§ **Excerpted records**
---

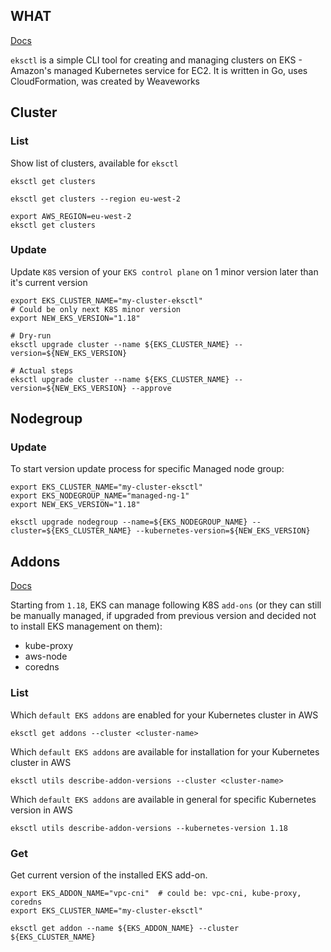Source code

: ## WHAT

[Docs](https://eksctl.io/)

`eksctl` is a simple CLI tool for creating and managing clusters on EKS - Amazon's managed Kubernetes service for EC2. 
It is written in Go, uses CloudFormation, was created by Weaveworks

## Cluster

### List
Show list of clusters, available for `eksctl`
```
eksctl get clusters

eksctl get clusters --region eu-west-2

export AWS_REGION=eu-west-2
eksctl get clusters
```

### Update

Update `K8S` version of your `EKS control plane` on 1 minor version later than it's current version
```
export EKS_CLUSTER_NAME="my-cluster-eksctl"
# Could be only next K8S minor version
export NEW_EKS_VERSION="1.18"

# Dry-run
eksctl upgrade cluster --name ${EKS_CLUSTER_NAME} --version=${NEW_EKS_VERSION}

# Actual steps
eksctl upgrade cluster --name ${EKS_CLUSTER_NAME} --version=${NEW_EKS_VERSION} --approve
```

## Nodegroup

### Update

To start version update process for specific Managed node group:
```
export EKS_CLUSTER_NAME="my-cluster-eksctl"
export EKS_NODEGROUP_NAME="managed-ng-1"
export NEW_EKS_VERSION="1.18"

eksctl upgrade nodegroup --name=${EKS_NODEGROUP_NAME} --cluster=${EKS_CLUSTER_NAME} --kubernetes-version=${NEW_EKS_VERSION}

```


## Addons

[Docs](https://eksctl.io/usage/addons/)

Starting from `1.18`, EKS can manage following K8S `add-ons` (or they can still be manually managed, if upgraded from previous version and decided not to install EKS management on them):
- kube-proxy
- aws-node
- coredns



### List

Which `default EKS addons` are enabled for your Kubernetes cluster in AWS
```
eksctl get addons --cluster <cluster-name>
```

Which `default EKS addons` are available for installation for your Kubernetes cluster in AWS
```
eksctl utils describe-addon-versions --cluster <cluster-name>
```

Which `default EKS addons` are available in general for specific Kubernetes version in AWS
```
eksctl utils describe-addon-versions --kubernetes-version 1.18
```

### Get

Get current version of the installed EKS add-on.
```
export EKS_ADDON_NAME="vpc-cni"  # could be: vpc-cni, kube-proxy, coredns
export EKS_CLUSTER_NAME="my-cluster-eksctl"

eksctl get addon --name ${EKS_ADDON_NAME} --cluster ${EKS_CLUSTER_NAME}
```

---

§ **Task prompt**
Keep the pictures out of the copy and write out the data exactly as it stands.

§ **Answer box**
Source code

: ## WHAT

[Docs](https://eksctl.io/)

`eksctl` is a simple CLI tool for creating and managing clusters on EKS - Amazon's managed Kubernetes service for EC2. 
It is written in Go, uses CloudFormation, was created by Weaveworks

## Cluster

### List
Show list of clusters, available for `eksctl`
```
eksctl get clusters

eksctl get clusters --region eu-west-2

export AWS_REGION=eu-west-2
eksctl get clusters
```

### Update

Update `K8S` version of your `EKS control plane` on 1 minor version later than it's current version
```
export EKS_CLUSTER_NAME="my-cluster-eksctl"
# Could be only next K8S minor version
export NEW_EKS_VERSION="1.18"

# Dry-run
eksctl upgrade cluster --name ${EKS_CLUSTER_NAME} --version=${NEW_EKS_VERSION}

# Actual steps
eksctl upgrade cluster --name ${EKS_CLUSTER_NAME} --version=${NEW_EKS_VERSION} --approve
```

## Nodegroup

### Update

To start version update process for specific Managed node group:
```
export EKS_CLUSTER_NAME="my-cluster-eksctl"
export EKS_NODEGROUP_NAME="managed-ng-1"
export NEW_EKS_VERSION="1.18"

eksctl upgrade nodegroup --name=${EKS_NODEGROUP_NAME} --cluster=${EKS_CLUSTER_NAME} --kubernetes-version=${NEW_EKS_VERSION}

```


## Addons

[Docs](https://eksctl.io/usage/addons/)

Starting from `1.18`, EKS can manage following K8S `add-ons` (or they can still be manually managed, if upgraded from previous version and decided not to install EKS management on them):
- kube-proxy
- aws-node
- coredns



### List

Which `default EKS addons` are enabled for your Kubernetes cluster in AWS
```
eksctl get addons --cluster <cluster-name>
```

Which `default EKS addons` are available for installation for your Kubernetes cluster in AWS
```
eksctl utils describe-addon-versions --cluster <cluster-name>
```

Which `default EKS addons` are available in general for specific Kubernetes version in AWS
```
eksctl utils describe-addon-versions --kubernetes-version 1.18
```

### Get

Get current version of the installed EKS add-on.
```
export EKS_ADDON_NAME="vpc-cni"  # could be: vpc-cni, kube-proxy, coredns
export EKS_CLUSTER_NAME="my-cluster-eksctl"

eksctl get addon --name ${EKS_ADDON_NAME} --cluster ${EKS_CLUSTER_NAME}
```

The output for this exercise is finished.